*Work to complete*
Your output should be the entries below, from the first line up to and including the line with "(≤256 words for", reproduced exactly and with no other lines.

::: Task data

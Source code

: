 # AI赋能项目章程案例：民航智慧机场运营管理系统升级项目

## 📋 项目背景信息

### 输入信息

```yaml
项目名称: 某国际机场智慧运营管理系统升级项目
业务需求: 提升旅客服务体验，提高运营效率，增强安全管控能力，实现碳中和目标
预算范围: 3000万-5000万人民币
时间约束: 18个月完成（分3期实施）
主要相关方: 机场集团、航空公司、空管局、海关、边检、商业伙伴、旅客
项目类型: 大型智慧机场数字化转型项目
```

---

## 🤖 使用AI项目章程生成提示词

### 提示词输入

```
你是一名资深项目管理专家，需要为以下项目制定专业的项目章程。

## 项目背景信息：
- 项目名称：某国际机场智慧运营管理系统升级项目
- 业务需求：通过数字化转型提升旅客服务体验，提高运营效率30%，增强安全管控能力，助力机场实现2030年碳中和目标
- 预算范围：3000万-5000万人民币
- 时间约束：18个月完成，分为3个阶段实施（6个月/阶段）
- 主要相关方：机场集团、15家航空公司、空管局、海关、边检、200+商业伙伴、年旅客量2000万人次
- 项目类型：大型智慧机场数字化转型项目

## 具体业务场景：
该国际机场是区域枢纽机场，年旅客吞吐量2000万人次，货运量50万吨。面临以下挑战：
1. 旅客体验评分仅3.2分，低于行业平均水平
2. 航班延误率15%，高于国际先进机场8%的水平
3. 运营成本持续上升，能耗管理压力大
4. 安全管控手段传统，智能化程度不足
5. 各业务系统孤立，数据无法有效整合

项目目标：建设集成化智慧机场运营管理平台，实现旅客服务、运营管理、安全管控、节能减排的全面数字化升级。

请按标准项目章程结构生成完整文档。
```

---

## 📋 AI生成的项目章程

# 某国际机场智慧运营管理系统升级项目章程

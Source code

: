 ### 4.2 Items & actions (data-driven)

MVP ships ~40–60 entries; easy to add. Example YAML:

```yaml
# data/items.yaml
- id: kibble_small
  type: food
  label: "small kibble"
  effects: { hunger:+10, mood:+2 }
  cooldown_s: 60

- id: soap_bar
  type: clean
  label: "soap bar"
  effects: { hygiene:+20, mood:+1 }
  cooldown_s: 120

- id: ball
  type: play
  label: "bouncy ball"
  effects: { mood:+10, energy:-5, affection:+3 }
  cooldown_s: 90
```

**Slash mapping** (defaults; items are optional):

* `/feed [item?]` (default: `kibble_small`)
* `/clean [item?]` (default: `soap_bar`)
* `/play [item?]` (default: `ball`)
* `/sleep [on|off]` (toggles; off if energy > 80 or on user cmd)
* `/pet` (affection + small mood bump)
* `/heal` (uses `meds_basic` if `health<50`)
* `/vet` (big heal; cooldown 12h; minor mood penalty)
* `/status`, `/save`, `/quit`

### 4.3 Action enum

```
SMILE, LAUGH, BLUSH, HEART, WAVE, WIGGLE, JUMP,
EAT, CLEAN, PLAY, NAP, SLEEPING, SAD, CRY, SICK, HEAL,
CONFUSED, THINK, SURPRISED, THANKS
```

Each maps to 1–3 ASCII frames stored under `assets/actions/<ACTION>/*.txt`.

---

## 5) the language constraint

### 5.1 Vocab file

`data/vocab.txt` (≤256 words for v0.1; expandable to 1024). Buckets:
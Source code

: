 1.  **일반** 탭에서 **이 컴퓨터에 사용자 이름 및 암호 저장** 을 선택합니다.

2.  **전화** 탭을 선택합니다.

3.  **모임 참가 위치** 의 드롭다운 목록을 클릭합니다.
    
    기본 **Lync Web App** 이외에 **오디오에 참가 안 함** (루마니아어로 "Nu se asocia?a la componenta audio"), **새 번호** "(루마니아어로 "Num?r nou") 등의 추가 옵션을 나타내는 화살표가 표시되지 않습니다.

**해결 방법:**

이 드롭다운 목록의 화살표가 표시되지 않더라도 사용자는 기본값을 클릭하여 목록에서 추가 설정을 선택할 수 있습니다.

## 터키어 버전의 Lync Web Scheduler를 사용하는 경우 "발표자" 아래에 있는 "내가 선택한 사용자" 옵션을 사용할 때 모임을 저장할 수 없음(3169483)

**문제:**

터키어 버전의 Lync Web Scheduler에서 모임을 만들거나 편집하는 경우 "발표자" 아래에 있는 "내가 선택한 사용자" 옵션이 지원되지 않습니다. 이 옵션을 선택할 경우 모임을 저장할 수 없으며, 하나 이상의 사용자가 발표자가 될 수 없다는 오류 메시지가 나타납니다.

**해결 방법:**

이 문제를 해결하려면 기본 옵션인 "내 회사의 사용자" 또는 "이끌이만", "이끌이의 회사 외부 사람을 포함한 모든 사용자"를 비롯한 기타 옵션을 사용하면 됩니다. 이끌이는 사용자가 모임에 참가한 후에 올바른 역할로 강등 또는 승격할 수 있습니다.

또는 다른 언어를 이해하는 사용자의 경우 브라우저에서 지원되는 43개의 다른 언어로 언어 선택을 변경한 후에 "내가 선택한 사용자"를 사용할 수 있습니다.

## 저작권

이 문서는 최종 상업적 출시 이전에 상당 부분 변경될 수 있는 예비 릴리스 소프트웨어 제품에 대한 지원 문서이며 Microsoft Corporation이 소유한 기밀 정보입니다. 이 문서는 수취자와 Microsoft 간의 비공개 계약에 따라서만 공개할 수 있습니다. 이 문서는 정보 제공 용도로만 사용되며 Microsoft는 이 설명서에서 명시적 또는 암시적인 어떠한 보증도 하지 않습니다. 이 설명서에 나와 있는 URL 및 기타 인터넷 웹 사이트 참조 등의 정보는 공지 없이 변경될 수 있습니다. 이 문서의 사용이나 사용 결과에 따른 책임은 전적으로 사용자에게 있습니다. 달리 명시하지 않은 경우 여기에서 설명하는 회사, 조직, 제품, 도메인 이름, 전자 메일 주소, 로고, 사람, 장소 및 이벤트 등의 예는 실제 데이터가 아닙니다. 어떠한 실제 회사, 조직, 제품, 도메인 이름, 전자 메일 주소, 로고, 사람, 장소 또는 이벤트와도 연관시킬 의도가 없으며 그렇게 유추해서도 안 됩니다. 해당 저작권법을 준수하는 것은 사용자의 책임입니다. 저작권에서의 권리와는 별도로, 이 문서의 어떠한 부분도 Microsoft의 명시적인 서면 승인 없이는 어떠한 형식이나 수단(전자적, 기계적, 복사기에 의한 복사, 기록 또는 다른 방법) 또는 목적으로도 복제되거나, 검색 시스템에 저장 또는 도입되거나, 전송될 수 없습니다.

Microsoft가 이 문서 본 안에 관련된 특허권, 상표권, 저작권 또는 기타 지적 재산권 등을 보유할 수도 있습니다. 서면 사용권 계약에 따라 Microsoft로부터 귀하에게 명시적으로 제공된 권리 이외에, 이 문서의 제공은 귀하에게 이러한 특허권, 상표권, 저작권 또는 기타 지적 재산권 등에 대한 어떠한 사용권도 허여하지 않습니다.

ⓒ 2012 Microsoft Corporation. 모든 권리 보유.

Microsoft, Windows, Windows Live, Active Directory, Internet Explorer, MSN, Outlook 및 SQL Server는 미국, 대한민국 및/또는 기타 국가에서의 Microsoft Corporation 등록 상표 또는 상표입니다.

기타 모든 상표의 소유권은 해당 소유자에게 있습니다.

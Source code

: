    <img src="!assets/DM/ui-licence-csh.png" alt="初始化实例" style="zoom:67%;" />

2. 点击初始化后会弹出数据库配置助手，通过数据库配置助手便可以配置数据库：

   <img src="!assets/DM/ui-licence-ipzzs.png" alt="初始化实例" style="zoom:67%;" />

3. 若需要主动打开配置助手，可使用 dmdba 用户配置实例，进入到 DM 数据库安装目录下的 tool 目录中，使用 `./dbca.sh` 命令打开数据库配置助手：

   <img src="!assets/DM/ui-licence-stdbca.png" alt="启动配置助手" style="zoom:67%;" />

::::::

*Solution*
Source code

: # AI赋能项目章程案例：民航智慧机场运营管理系统升级项目

## 📋 项目背景信息

### 输入信息

```yaml
项目名称: 某国际机场智慧运营管理系统升级项目
业务需求: 提升旅客服务体验，提高运营效率，增强安全管控能力，实现碳中和目标
预算范围: 3000万-5000万人民币
时间约束: 18个月完成（分3期实施）
主要相关方: 机场集团、航空公司、空管局、海关、边检、商业伙伴、旅客
项目类型: 大型智慧机场数字化转型项目
```

---

## 🤖 使用AI项目章程生成提示词

### 提示词输入

```
你是一名资深项目管理专家，需要为以下项目制定专业的项目章程。

## 项目背景信息：
- 项目名称：某国际机场智慧运营管理系统升级项目
- 业务需求：通过数字化转型提升旅客服务体验，提高运营效率30%，增强安全管控能力，助力机场实现2030年碳中和目标
- 预算范围：3000万-5000万人民币
- 时间约束：18个月完成，分为3个阶段实施（6个月/阶段）
- 主要相关方：机场集团、15家航空公司、空管局、海关、边检、200+商业伙伴、年旅客量2000万人次
- 项目类型：大型智慧机场数字化转型项目

## 具体业务场景：
该国际机场是区域枢纽机场，年旅客吞吐量2000万人次，货运量50万吨。面临以下挑战：
1. 旅客体验评分仅3.2分，低于行业平均水平
2. 航班延误率15%，高于国际先进机场8%的水平
3. 运营成本持续上升，能耗管理压力大
4. 安全管控手段传统，智能化程度不足
5. 各业务系统孤立，数据无法有效整合

项目目标：建设集成化智慧机场运营管理平台，实现旅客服务、运营管理、安全管控、节能减排的全面数字化升级。

请按标准项目章程结构生成完整文档。
```

---

## 📋 AI生成的项目章程

# 某国际机场智慧运营管理系统升级项目章程

Source code

: ### 4.2 Items & actions (data-driven)

MVP ships ~40–60 entries; easy to add. Example YAML:

```yaml
# data/items.yaml
- id: kibble_small
  type: food
  label: "small kibble"
  effects: { hunger:+10, mood:+2 }
  cooldown_s: 60

- id: soap_bar
  type: clean
  label: "soap bar"
  effects: { hygiene:+20, mood:+1 }
  cooldown_s: 120

- id: ball
  type: play
  label: "bouncy ball"
  effects: { mood:+10, energy:-5, affection:+3 }
  cooldown_s: 90
```

**Slash mapping** (defaults; items are optional):

* `/feed [item?]` (default: `kibble_small`)
* `/clean [item?]` (default: `soap_bar`)
* `/play [item?]` (default: `ball`)
* `/sleep [on|off]` (toggles; off if energy > 80 or on user cmd)
* `/pet` (affection + small mood bump)
* `/heal` (uses `meds_basic` if `health<50`)
* `/vet` (big heal; cooldown 12h; minor mood penalty)
* `/status`, `/save`, `/quit`

### 4.3 Action enum

```
SMILE, LAUGH, BLUSH, HEART, WAVE, WIGGLE, JUMP,
EAT, CLEAN, PLAY, NAP, SLEEPING, SAD, CRY, SICK, HEAL,
CONFUSED, THINK, SURPRISED, THANKS
```

Each maps to 1–3 ASCII frames stored under `assets/actions/<ACTION>/*.txt`.

---

## 5) the language constraint

### 5.1 Vocab file

`data/vocab.txt` (≤256 words for v0.1; expandable to 1024). Buckets:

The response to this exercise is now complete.